[image from kickstock]
My iPod developed some problems late last year.
I took it back to the store where I bought it, who referred me to their third-party ‘service agent’, a company located a couple of stores away.
The unit was almost out of warranty, but when I explained the problem to the service agency, they replaced it with a new one almost instantaneously, free of charge.
I was really surprised. It was so quick, so efficient, and they were very friendly too.
So when my laptop developed problems shortly after, I knew where to take it.
Once again, the third-party agency delivered outstanding service.
Even though the laptop was already out of warranty, they helped me identify what was wrong with it, and discovering that it was an issue that Apple had previously identified as a fault with a component, they didn’t ask me to pay a single cent to fix it.

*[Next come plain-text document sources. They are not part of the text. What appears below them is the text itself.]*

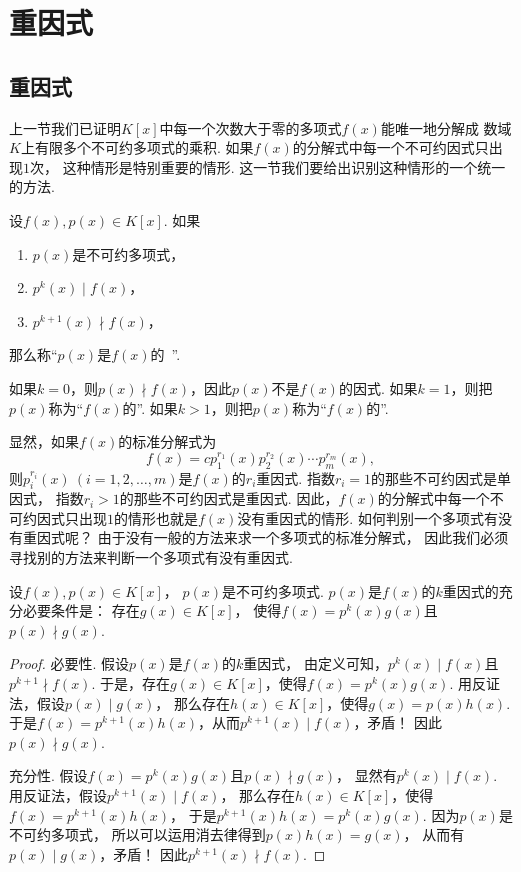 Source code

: \section{重因式}
\subsection{重因式}
上一节我们已证明\(K[x]\)中每一个次数大于零的多项式\(f(x)\)能唯一地分解成
数域\(K\)上有限多个不可约多项式的乘积.
如果\(f(x)\)的分解式中每一个不可约因式只出现\(1\)次，
这种情形是特别重要的情形.
这一节我们要给出识别这种情形的一个统一的方法.

\begin{definition}
设\(f(x),p(x) \in K[x]\).
如果\begin{enumerate}
	\item \(p(x)\)是不可约多项式，
	\item \(p^k(x) \mid f(x)\)，
	\item \(p^{k+1}(x) \nmid f(x)\)，
\end{enumerate}
那么称“\(p(x)\)是\(f(x)\)的~”.

如果\(k=0\)，则\(p(x) \nmid f(x)\)，因此\(p(x)\)不是\(f(x)\)的因式.
如果\(k=1\)，则把\(p(x)\)称为“\(f(x)\)的”.
如果\(k>1\)，则把\(p(x)\)称为“\(f(x)\)的”.
\end{definition}

显然，如果\(f(x)\)的标准分解式为\begin{equation*}
	f(x) = c p_1^{r_1}(x) p_2^{r_2}(x) \dotsm p_m^{r_m}(x),
\end{equation*}
则\(p_i^{r_i}(x)\ (i=1,2,\dotsc,m)\)是\(f(x)\)的\(r_i\)重因式.
指数\(r_i = 1\)的那些不可约因式是单因式，
指数\(r_i > 1\)的那些不可约因式是重因式.
因此，\(f(x)\)的分解式中每一个不可约因式只出现\(1\)的情形也就是\(f(x)\)没有重因式的情形.
如何判别一个多项式有没有重因式呢？
由于没有一般的方法来求一个多项式的标准分解式，
因此我们必须寻找别的方法来判断一个多项式有没有重因式.

\begin{proposition}\label{theorem:多项式.重因式的等价定义}
设\(f(x),p(x) \in K[x]\)，
\(p(x)\)是不可约多项式.
\(p(x)\)是\(f(x)\)的\(k\)重因式的充分必要条件是：
存在\(g(x) \in K[x]\)，
使得\(f(x) = p^k(x) g(x)\)且\(p(x) \nmid g(x)\).
\begin{proof}
必要性.
假设\(p(x)\)是\(f(x)\)的\(k\)重因式，
由定义可知，\(p^k(x) \mid f(x)\)且\(p^{k+1} \nmid f(x)\).
于是，存在\(g(x) \in K[x]\)，使得\(f(x) = p^k(x) g(x)\).
用反证法，假设\(p(x) \mid g(x)\)，
那么存在\(h(x) \in K[x]\)，使得\(g(x) = p(x) h(x)\).
于是\(f(x) = p^{k+1}(x) h(x)\)，从而\(p^{k+1}(x) \mid f(x)\)，矛盾！
因此\(p(x) \nmid g(x)\).

充分性.
假设\(f(x) = p^k(x) g(x)\)且\(p(x) \nmid g(x)\)，
显然有\(p^k(x) \mid f(x)\).
用反证法，假设\(p^{k+1}(x) \mid f(x)\)，
那么存在\(h(x) \in K[x]\)，使得\(f(x) = p^{k+1}(x) h(x)\)，
于是\(p^{k+1}(x) h(x) = p^k(x) g(x)\).
因为\(p(x)\)是不可约多项式，
所以可以运用消去律得到\(p(x) h(x) = g(x)\)，
从而有\(p(x) \mid g(x)\)，矛盾！
因此\(p^{k+1}(x) \nmid f(x)\).
\end{proof}
\end{proposition}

Not even the assessment fee.
This has had a very interesting effect.
Firstly, I rave about them to everyone I meet who mentions anything about their Apple products.
But more interestingly, it has increased my faith in Apple products.
Sure, I had two separate products that developed problems, but those problems were resolved so efficiently, that now I feel comfortable buying more Apple products.
But it wasn’t Apple who changed my perceptions of their brand. It was their agent.
Because they made me feel that my issues were important, and were worthy of their attention.
I felt like they cared.
I’m pretty sure Apple makes sure that they *do* care with various KPIs etc., but that doesn’t matter to me as a customer.
What I care about is that I get great service.
Everyone wins – Apple, their agent, and me.
Compare this to another complaints experience I endured with a rival brand not so long ago.
Firstly, I had to call their helpline. A lengthy set of menus answered my call.
This seems like an obvious mistake; I’m already annoyed: why make it worse?
When I eventually got to speak to a human and explained the problem, they had to refer me to someone else. No cost savings from the automated answering system, and increased irritation for me.
Once I’d explained the problem (again) to a new person, I was told that I needed to pay an exorbitant assessment fee just to identify the problem – which I had already identified.
I’d then need to pay for the repairs on top of that.
I didn’t bother getting it repaired. I bought an Apple laptop instead.
Moral of the tale?
If you don’t care, don’t pretend you do – it’ll only make things worse.
But demonstrating you do care – by actually trying to help people solve their problems – you can earn even greater loyalty.
It might cost more; it might even take more time. But the rewards probably outweigh that investment.